Speaking at the recent NFL Africa camp in Kenya, the second such camp on the continent, Umenyiora said that finding older players, many of whom have made it to the International Player Pathway programme [IPP], was a success, but that younger talents would benefit more from joining the NFL Academy.
At last year’s camp in Ghana, Umenyiora assessed players in their late teens and early 20s, but said of this year’s event in Nairobi: “This year, we focused more on the younger players. Most of the guys here are 19, 18, 17 years old.
“That’s the key, because last year was more of a mix; mostly the older ones that were going to the IPP. This year has been more focused on the ones who were going to go to the academy.
“We’re just going to go younger, younger and younger, which is why we’re focusing on the younger ages right now – because we’re realising that even if you find them at 21, 22 years old, they’re still taking a couple years to develop, and we’re talking about the highest levels.”
The Nigerian used the example of Philadelphia Eagles‘ Australian star Jordan Mailata, a former rugby player who was developed through the IPP. Mailata was discovered in 2018, at the age of 20, but only made his NFL debut in the 2020 season.
Umenyiora said: “We’ve got Jordan Mailata, who is obviously a left tackle for the Philadelphia Eagles – one of the best players in football – but it took him years before he even got on the field and he came from a rugby background, a professional sports background.
“Think about it from the [perspective of] guys who aren’t professional. We know that it’s going to take them a couple of years to actually develop, so why not get that earlier? Why not start that at its inception at 16, 17 years old? That is, for me, the sweet spot for developing high level football players – getting them around 17 or 18.

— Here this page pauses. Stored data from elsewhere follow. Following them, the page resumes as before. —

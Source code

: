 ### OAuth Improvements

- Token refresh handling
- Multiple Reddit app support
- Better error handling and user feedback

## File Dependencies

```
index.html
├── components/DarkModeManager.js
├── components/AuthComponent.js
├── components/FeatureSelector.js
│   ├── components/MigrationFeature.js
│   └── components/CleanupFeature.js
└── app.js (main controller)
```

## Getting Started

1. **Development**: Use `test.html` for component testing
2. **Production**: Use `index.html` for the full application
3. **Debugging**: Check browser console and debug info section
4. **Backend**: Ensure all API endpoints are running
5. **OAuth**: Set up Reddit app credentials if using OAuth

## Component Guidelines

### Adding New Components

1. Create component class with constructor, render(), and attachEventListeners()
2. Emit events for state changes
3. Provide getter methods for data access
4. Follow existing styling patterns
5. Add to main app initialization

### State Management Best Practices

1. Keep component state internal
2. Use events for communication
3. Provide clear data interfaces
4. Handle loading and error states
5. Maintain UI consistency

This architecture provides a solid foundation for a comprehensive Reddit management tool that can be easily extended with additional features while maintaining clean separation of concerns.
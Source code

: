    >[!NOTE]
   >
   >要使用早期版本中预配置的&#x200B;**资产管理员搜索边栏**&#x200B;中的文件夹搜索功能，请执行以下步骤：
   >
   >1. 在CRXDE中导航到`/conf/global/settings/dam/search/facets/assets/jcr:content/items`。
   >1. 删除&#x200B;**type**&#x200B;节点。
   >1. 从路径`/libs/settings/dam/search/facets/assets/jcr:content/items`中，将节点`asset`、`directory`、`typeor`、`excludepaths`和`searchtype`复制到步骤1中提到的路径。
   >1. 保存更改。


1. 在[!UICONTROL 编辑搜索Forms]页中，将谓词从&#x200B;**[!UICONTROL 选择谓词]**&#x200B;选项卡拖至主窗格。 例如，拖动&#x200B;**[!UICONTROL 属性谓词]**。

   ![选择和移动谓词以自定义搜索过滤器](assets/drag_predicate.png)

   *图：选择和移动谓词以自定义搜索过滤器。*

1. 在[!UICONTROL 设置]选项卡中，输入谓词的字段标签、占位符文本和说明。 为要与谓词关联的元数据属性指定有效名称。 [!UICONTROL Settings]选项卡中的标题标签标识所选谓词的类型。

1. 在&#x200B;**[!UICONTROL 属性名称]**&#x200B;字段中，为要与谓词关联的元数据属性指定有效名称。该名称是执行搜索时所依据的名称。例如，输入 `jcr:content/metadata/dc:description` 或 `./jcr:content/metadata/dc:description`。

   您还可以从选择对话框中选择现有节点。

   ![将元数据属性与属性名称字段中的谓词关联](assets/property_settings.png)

“That’s what we’re looking to do now – getting them into the academy and getting them into colleges and then we’ll see what happens from there.”
Umenyiora said that some of last year’s IPP prospects would soon be allocated to NFL teams, though he declined to reveal details. Meanwhile, NFL Academy prospects recruited at last year’s camp have picked up college offers.
Most notably, Emmanuel Okoye has received scholarship offers from the USC Trojans, California Golden Bears, Hawaii, Nebraska, Georgia, Duke, Tennessee, WKU, Ole Miss, Tulane, Colorado, Minnesota, Boston College, Grambling State, UAB, Texas Tech, Vanderbilt and UTSA.
Clinton Azubuike, meanwhile, has also received a scholarship offer from Hawaii – one which Umenyiora said would not be his last. Other players who came through the initial NFL Africa camp have received college offers too.
Umenyiora already considers the NFL’s work on the continent a mission accomplished, saying: “In my estimation, [NFL Africa] has been a massive success already.
“If you really think about what it is that we’re doing here; if you think about the ability to have kids that weren’t playing the game and then all of a sudden, they’re getting opportunities that people in other countries would die for, I think understanding their mentality, seeing their parents, seeing the emotion that runs through these kids – every single one that we give these opportunities to me is a success story.
“If you’re looking five years down the road, I think [the goal] would be having more Emmanuels and Clintons and having more players in the IPP. If you’re looking 20 years down the road, you’re looking at a league, obviously, in Africa. You’re looking at games being played in Africa. You’re looking at the game of football being common all across Africa.
“If I’m thinking of success in 20 years, I think – I’m almost 100% certain – all those things are going to happen.”